Remember the sudden fleeting experience of a pain in the head while taking in the first sip of ice-cold water or a bite of a frozen candy? In scientific terms, this phenomenon is called brain freeze which is now being explored in detail by scientists at the American Physiological society (APS).
The positive aspect of this study is that the findings may eventually lead to treatments of other kinds of headaches like migraines too. For now, there’s no explanation behind the occurrence of brain freeze. Nevertheless, the team found that changes in blood flow could be an important factor.
To reach a suitable conclusion, the scientists examined 12 healthy adults. By means of a transcranial Doppler, their blood flows in different brain arteries were scrutinized. Participants were exposed to ice water with the straw hitting the upper palate. Alternately, they drank the same proportion of water that was at room temperature. As the participants felt the pain, they were instructed to raise their hands, and then once again when the sensitivity subsided.
As per the outcomes, when the subjects experienced pain, a specific artery called anterior cerebral appeared to be dilated at a rapid pace and filled the brain with blood. As soon as the dilation took place, the same artery narrowed down with the pain alleviating as well.

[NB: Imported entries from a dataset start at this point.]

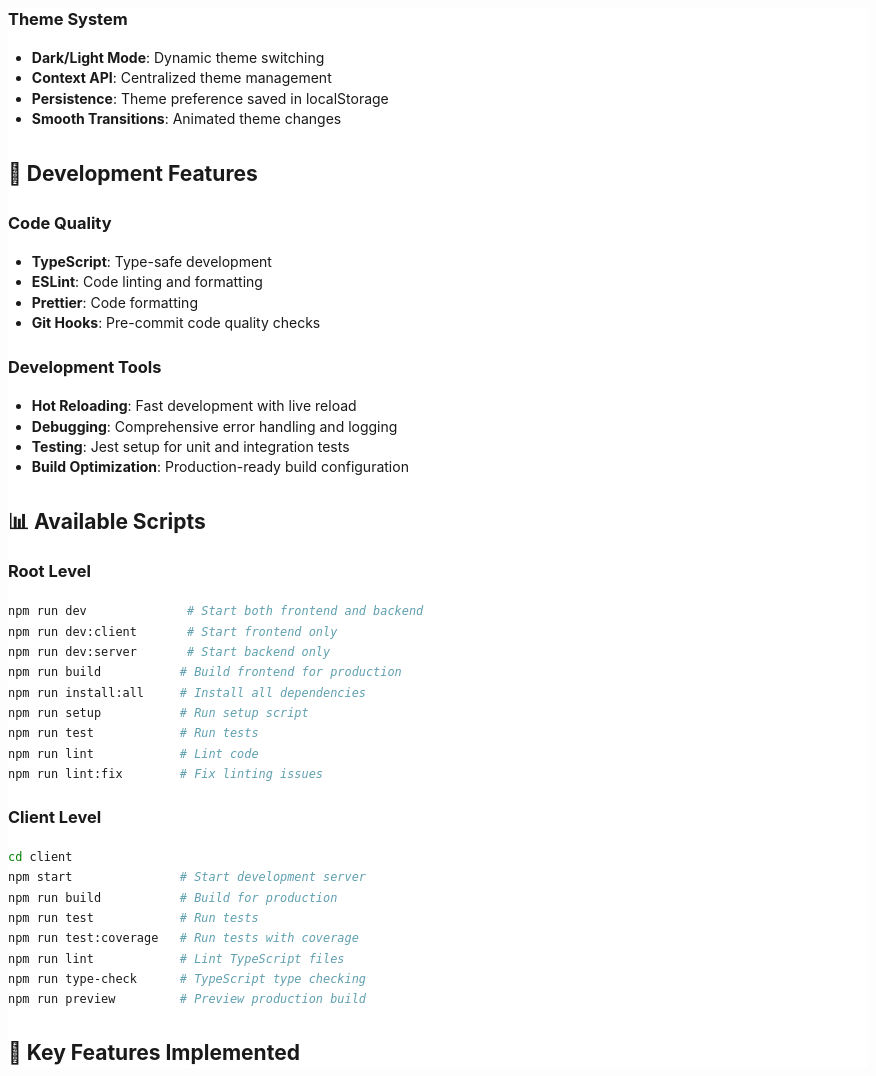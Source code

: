 ### Theme System
- **Dark/Light Mode**: Dynamic theme switching
- **Context API**: Centralized theme management
- **Persistence**: Theme preference saved in localStorage
- **Smooth Transitions**: Animated theme changes

## 🔧 Development Features

### Code Quality
- **TypeScript**: Type-safe development
- **ESLint**: Code linting and formatting
- **Prettier**: Code formatting
- **Git Hooks**: Pre-commit code quality checks

### Development Tools
- **Hot Reloading**: Fast development with live reload
- **Debugging**: Comprehensive error handling and logging
- **Testing**: Jest setup for unit and integration tests
- **Build Optimization**: Production-ready build configuration

## 📊 Available Scripts

### Root Level
```bash
npm run dev              # Start both frontend and backend
npm run dev:client       # Start frontend only
npm run dev:server       # Start backend only
npm run build           # Build frontend for production
npm run install:all     # Install all dependencies
npm run setup           # Run setup script
npm run test            # Run tests
npm run lint            # Lint code
npm run lint:fix        # Fix linting issues
```

### Client Level
```bash
cd client
npm start               # Start development server
npm run build           # Build for production
npm run test            # Run tests
npm run test:coverage   # Run tests with coverage
npm run lint            # Lint TypeScript files
npm run type-check      # TypeScript type checking
npm run preview         # Preview production build
```

## 🌟 Key Features Implemented
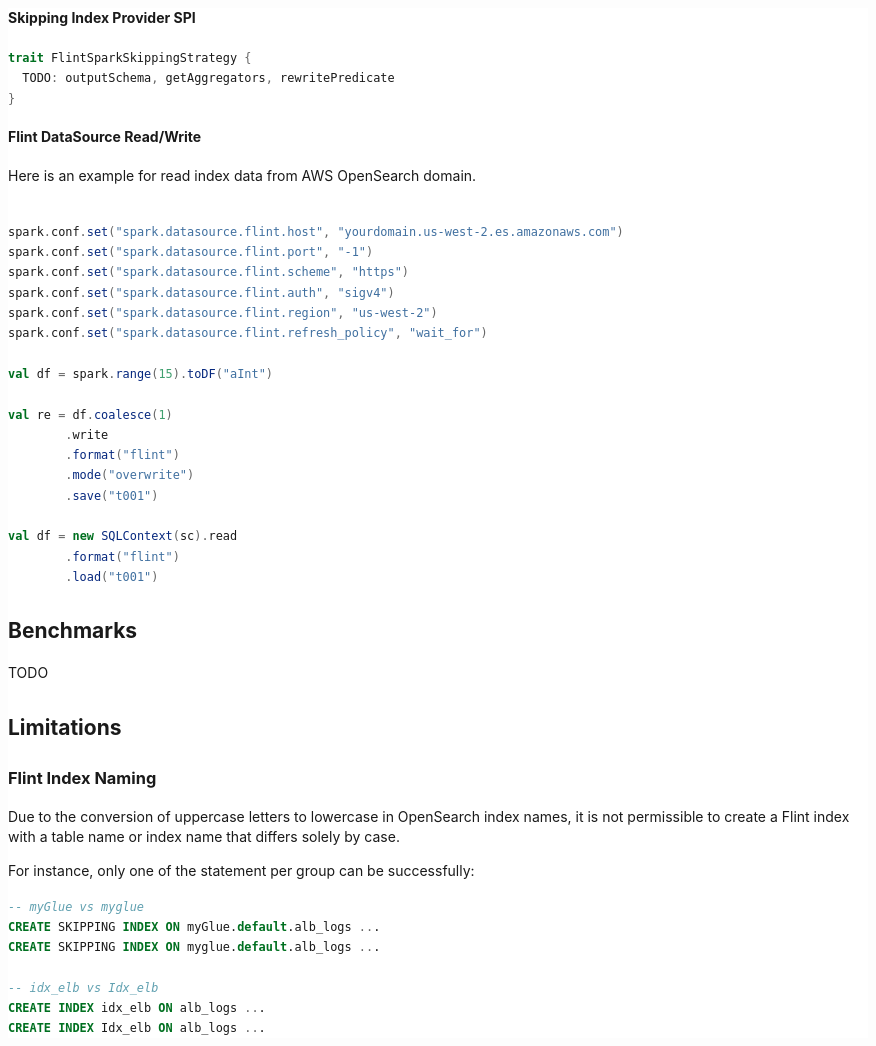 #### Skipping Index Provider SPI

```scala
trait FlintSparkSkippingStrategy {
  TODO: outputSchema, getAggregators, rewritePredicate
}
```

#### Flint DataSource Read/Write

Here is an example for read index data from AWS OpenSearch domain.

```scala

spark.conf.set("spark.datasource.flint.host", "yourdomain.us-west-2.es.amazonaws.com")
spark.conf.set("spark.datasource.flint.port", "-1")
spark.conf.set("spark.datasource.flint.scheme", "https")
spark.conf.set("spark.datasource.flint.auth", "sigv4")
spark.conf.set("spark.datasource.flint.region", "us-west-2")
spark.conf.set("spark.datasource.flint.refresh_policy", "wait_for")

val df = spark.range(15).toDF("aInt")

val re = df.coalesce(1)
        .write
        .format("flint")
        .mode("overwrite")
        .save("t001")

val df = new SQLContext(sc).read
        .format("flint")
        .load("t001")

```

## Benchmarks

TODO

## Limitations

### Flint Index Naming

Due to the conversion of uppercase letters to lowercase in OpenSearch index names, it is not permissible to create a Flint index with a table name or index name that differs solely by case.

For instance, only one of the statement per group can be successfully:

```sql
-- myGlue vs myglue
CREATE SKIPPING INDEX ON myGlue.default.alb_logs ...
CREATE SKIPPING INDEX ON myglue.default.alb_logs ...

-- idx_elb vs Idx_elb
CREATE INDEX idx_elb ON alb_logs ...
CREATE INDEX Idx_elb ON alb_logs ...
```
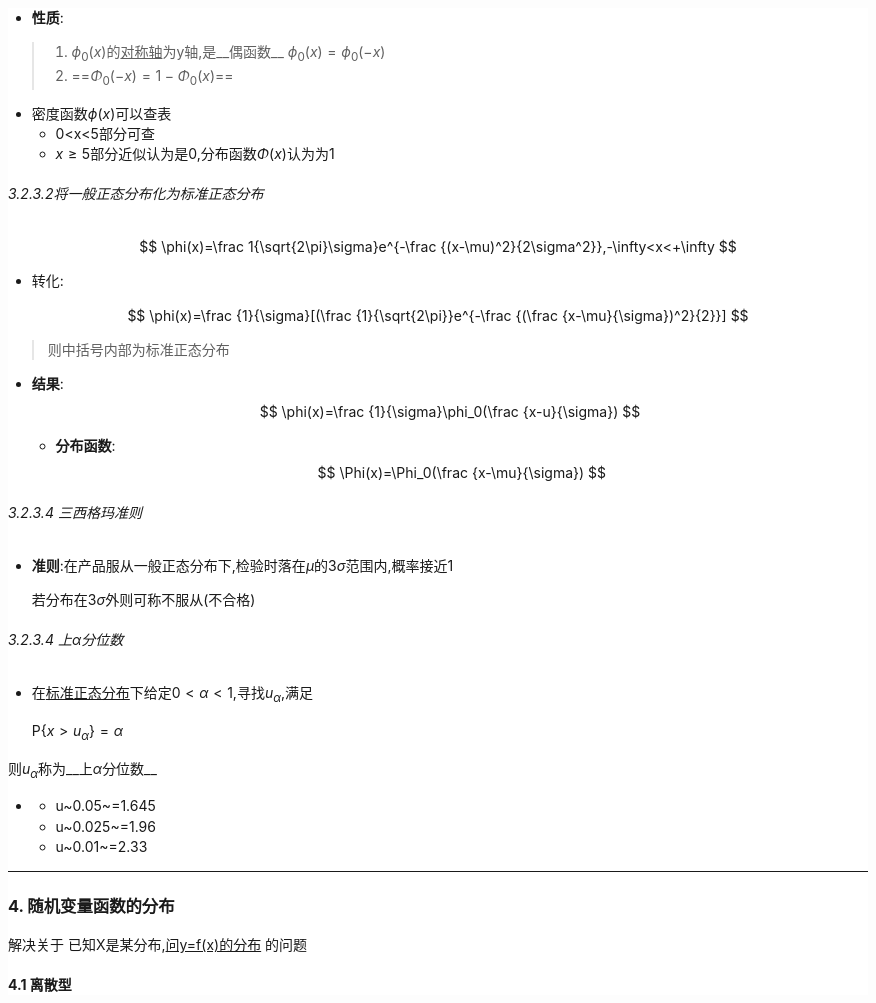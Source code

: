 * __性质__:

> 1. $\phi_0(x)$的<u>对称轴</u>为y轴,是__偶函数__ $\phi_0(x)=\phi_0(-x)$
> 2. ==$\Phi_0(-x)=1-\Phi_0(x)$==

* 密度函数$\phi(x)$可以查表
  * 0<x<5部分可查
  * $x\ge5$部分近似认为是0,分布函数$\Phi(x)$认为为1

###### 3.2.3.2将一般正态分布化为标准正态分布

$$
\phi(x)=\frac 1{\sqrt{2\pi}\sigma}e^{-\frac {(x-\mu)^2}{2\sigma^2}},-\infty<x<+\infty
$$

* 转化:

$$
\phi(x)=\frac {1}{\sigma}[(\frac {1}{\sqrt{2\pi}}e^{-\frac {(\frac {x-\mu}{\sigma})^2}{2}}]
$$

> 则中括号内部为标准正态分布
>
* __结果__: 
  $$
  \phi(x)=\frac {1}{\sigma}\phi_0(\frac {x-u}{\sigma})
  $$

  * __分布函数__:
    $$
    \Phi(x)=\Phi_0(\frac {x-\mu}{\sigma})
    $$
    

###### 3.2.3.4 三西格玛准则

* __准则__:在产品服从一般正态分布下,检验时落在$\mu$的3$\sigma$范围内,概率接近1

  若分布在3$\sigma$外则可称不服从(不合格)

###### 3.2.3.4 上$\alpha$分位数

* 在<u>标准正态分布</u>下给定$0<\alpha<1$,寻找$u_\alpha$,满足

  P$\{x>u_\alpha\}=\alpha$

则$u_\alpha$称为__上$\alpha$分位数__

* * u~0.05~=1.645
  * u~0.025~=1.96
  * u~0.01~=2.33

---------------------------------------
### 4. 随机变量函数的分布

解决关于 已知X是某分布,<u>问y=f(x)的分布</u> 的问题

#### 4.1 离散型
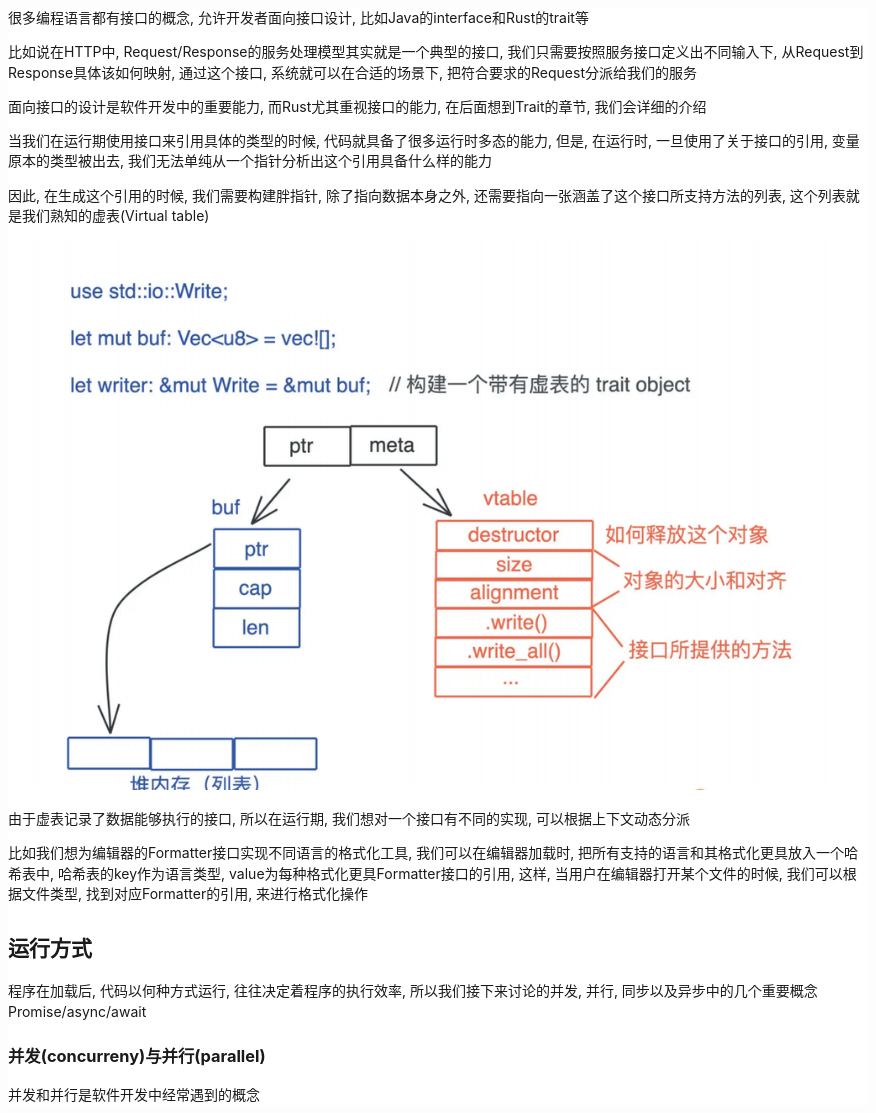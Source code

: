 很多编程语言都有接口的概念, 允许开发者面向接口设计, 比如Java的interface和Rust的trait等

比如说在HTTP中, Request/Response的服务处理模型其实就是一个典型的接口, 我们只需要按照服务接口定义出不同输入下, 从Request到Response具体该如何映射, 通过这个接口, 系统就可以在合适的场景下, 把符合要求的Request分派给我们的服务

面向接口的设计是软件开发中的重要能力, 而Rust尤其重视接口的能力, 在后面想到Trait的章节, 我们会详细的介绍

当我们在运行期使用接口来引用具体的类型的时候, 代码就具备了很多运行时多态的能力, 但是, 在运行时, 一旦使用了关于接口的引用, 变量原本的类型被出去, 我们无法单纯从一个指针分析出这个引用具备什么样的能力

因此, 在生成这个引用的时候, 我们需要构建胖指针, 除了指向数据本身之外, 还需要指向一张涵盖了这个接口所支持方法的列表, 这个列表就是我们熟知的虚表(Virtual table)

![image-20241129145930662](./assets/image-20241129145930662.png)

由于虚表记录了数据能够执行的接口, 所以在运行期, 我们想对一个接口有不同的实现, 可以根据上下文动态分派

比如我们想为编辑器的Formatter接口实现不同语言的格式化工具, 我们可以在编辑器加载时, 把所有支持的语言和其格式化更具放入一个哈希表中, 哈希表的key作为语言类型, value为每种格式化更具Formatter接口的引用, 这样, 当用户在编辑器打开某个文件的时候, 我们可以根据文件类型, 找到对应Formatter的引用, 来进行格式化操作

## 运行方式

程序在加载后, 代码以何种方式运行, 往往决定着程序的执行效率, 所以我们接下来讨论的并发, 并行, 同步以及异步中的几个重要概念Promise/async/await

### 并发(concurreny)与并行(parallel)

并发和并行是软件开发中经常遇到的概念
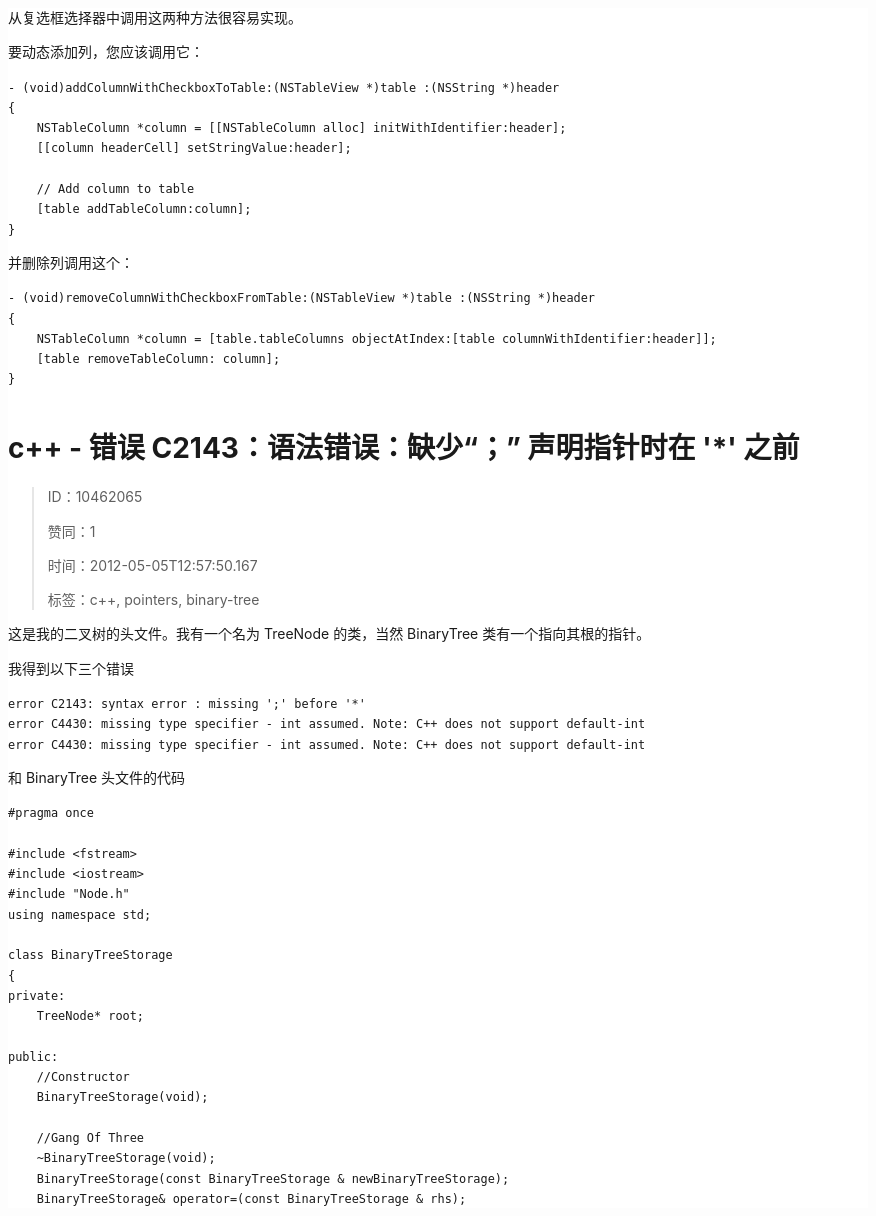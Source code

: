 从复选框选择器中调用这两种方法很容易实现。

要动态添加列，您应该调用它：

```
- (void)addColumnWithCheckboxToTable:(NSTableView *)table :(NSString *)header
{
    NSTableColumn *column = [[NSTableColumn alloc] initWithIdentifier:header];
    [[column headerCell] setStringValue:header];

    // Add column to table
    [table addTableColumn:column];
} 
```

并删除列调用这个：

```
- (void)removeColumnWithCheckboxFromTable:(NSTableView *)table :(NSString *)header
{
    NSTableColumn *column = [table.tableColumns objectAtIndex:[table columnWithIdentifier:header]];
    [table removeTableColumn: column];
} 
```

# c++ - 错误 C2143：语法错误：缺少“；” 声明指针时在 '*' 之前

> ID：10462065
> 
> 赞同：1
> 
> 时间：2012-05-05T12:57:50.167
> 
> 标签：c++, pointers, binary-tree

这是我的二叉树的头文件。我有一个名为 TreeNode 的类，当然 BinaryTree 类有一个指向其根的指针。

我得到以下三个错误

```
error C2143: syntax error : missing ';' before '*'
error C4430: missing type specifier - int assumed. Note: C++ does not support default-int
error C4430: missing type specifier - int assumed. Note: C++ does not support default-int 
```

和 BinaryTree 头文件的代码

```
#pragma once

#include <fstream>
#include <iostream>
#include "Node.h"
using namespace std;

class BinaryTreeStorage
{
private:
    TreeNode* root;

public:
    //Constructor
    BinaryTreeStorage(void);

    //Gang Of Three
    ~BinaryTreeStorage(void);
    BinaryTreeStorage(const BinaryTreeStorage & newBinaryTreeStorage);
    BinaryTreeStorage& operator=(const BinaryTreeStorage & rhs);
```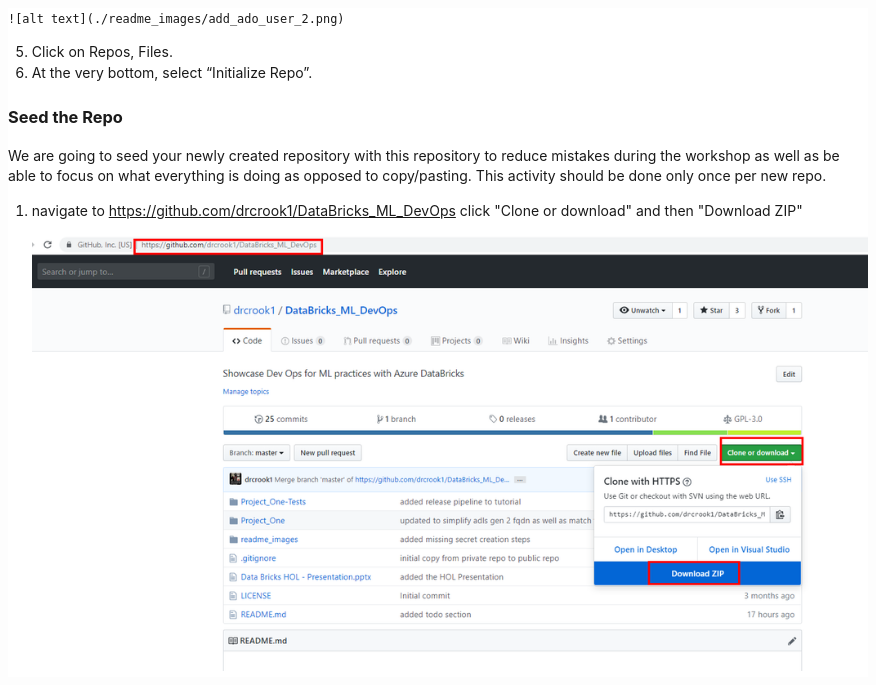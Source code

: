     ![alt text](./readme_images/add_ado_user_2.png)

5.	Click on Repos, Files.
6.	At the very bottom, select “Initialize Repo”.

### **Seed the Repo**

We are going to seed your newly created repository with this repository to reduce mistakes during the workshop as well as be able to focus on what everything is doing as opposed to copy/pasting.  This activity should be done only once per new repo.

1.  navigate to https://github.com/drcrook1/DataBricks_ML_DevOps click "Clone or download" and then "Download ZIP"

    ![alt text](./readme_images/download_repo_as_zip.png)
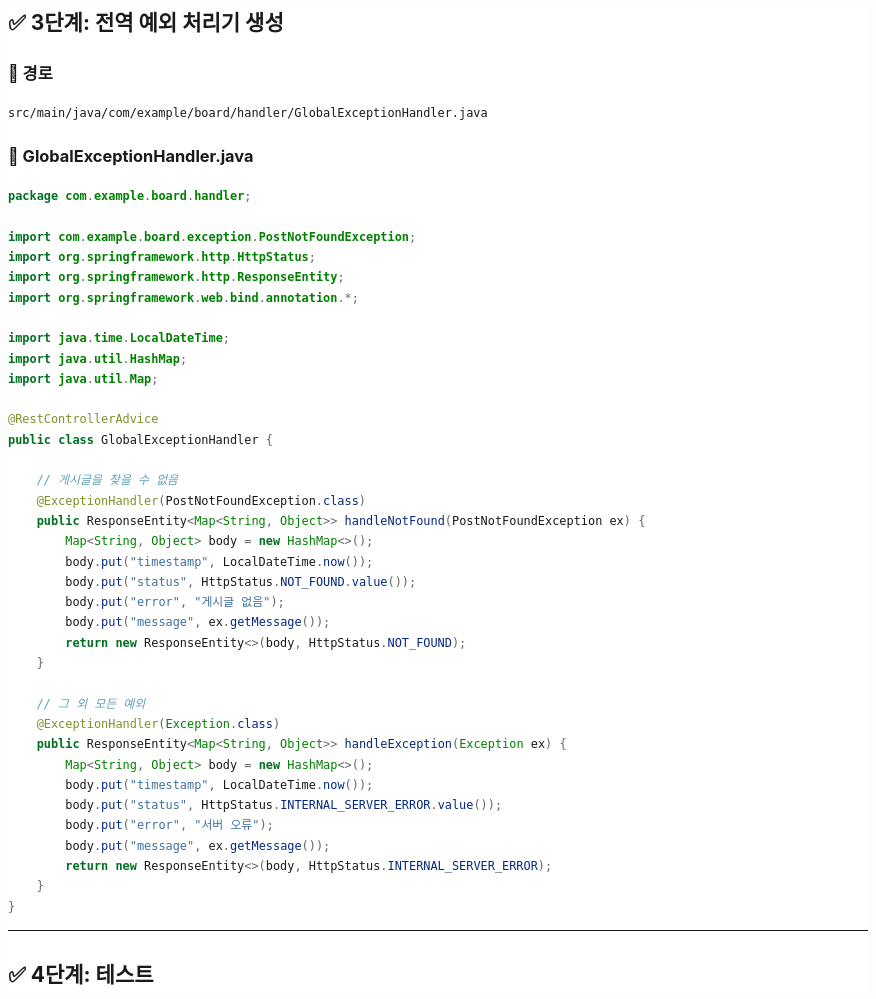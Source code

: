 
## ✅ 3단계: 전역 예외 처리기 생성

### 📁 경로

`src/main/java/com/example/board/handler/GlobalExceptionHandler.java`

### 📄 GlobalExceptionHandler.java

```java
package com.example.board.handler;

import com.example.board.exception.PostNotFoundException;
import org.springframework.http.HttpStatus;
import org.springframework.http.ResponseEntity;
import org.springframework.web.bind.annotation.*;

import java.time.LocalDateTime;
import java.util.HashMap;
import java.util.Map;

@RestControllerAdvice
public class GlobalExceptionHandler {

    // 게시글을 찾을 수 없음
    @ExceptionHandler(PostNotFoundException.class)
    public ResponseEntity<Map<String, Object>> handleNotFound(PostNotFoundException ex) {
        Map<String, Object> body = new HashMap<>();
        body.put("timestamp", LocalDateTime.now());
        body.put("status", HttpStatus.NOT_FOUND.value());
        body.put("error", "게시글 없음");
        body.put("message", ex.getMessage());
        return new ResponseEntity<>(body, HttpStatus.NOT_FOUND);
    }

    // 그 외 모든 예외
    @ExceptionHandler(Exception.class)
    public ResponseEntity<Map<String, Object>> handleException(Exception ex) {
        Map<String, Object> body = new HashMap<>();
        body.put("timestamp", LocalDateTime.now());
        body.put("status", HttpStatus.INTERNAL_SERVER_ERROR.value());
        body.put("error", "서버 오류");
        body.put("message", ex.getMessage());
        return new ResponseEntity<>(body, HttpStatus.INTERNAL_SERVER_ERROR);
    }
}
```

---

## ✅ 4단계: 테스트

According to the investigators, the dilation which brings in warm blood to the brain ensures that its temperature is optimal. However, the sudden pour of blood in a closed structure like the brain seemingly elevates the pressure, thereby causing pain. As the dilated artery contracts, the increased pressure is brought down before it spikes to dangerous proportions.
If the observations are affirmed, then conditions like PTSD headache could be treatable too. Basically, therapeutic alternatives are supposed to prevent the artery from undergoing dilation. The report is being presented at the Experimental Biology 2012 meeting.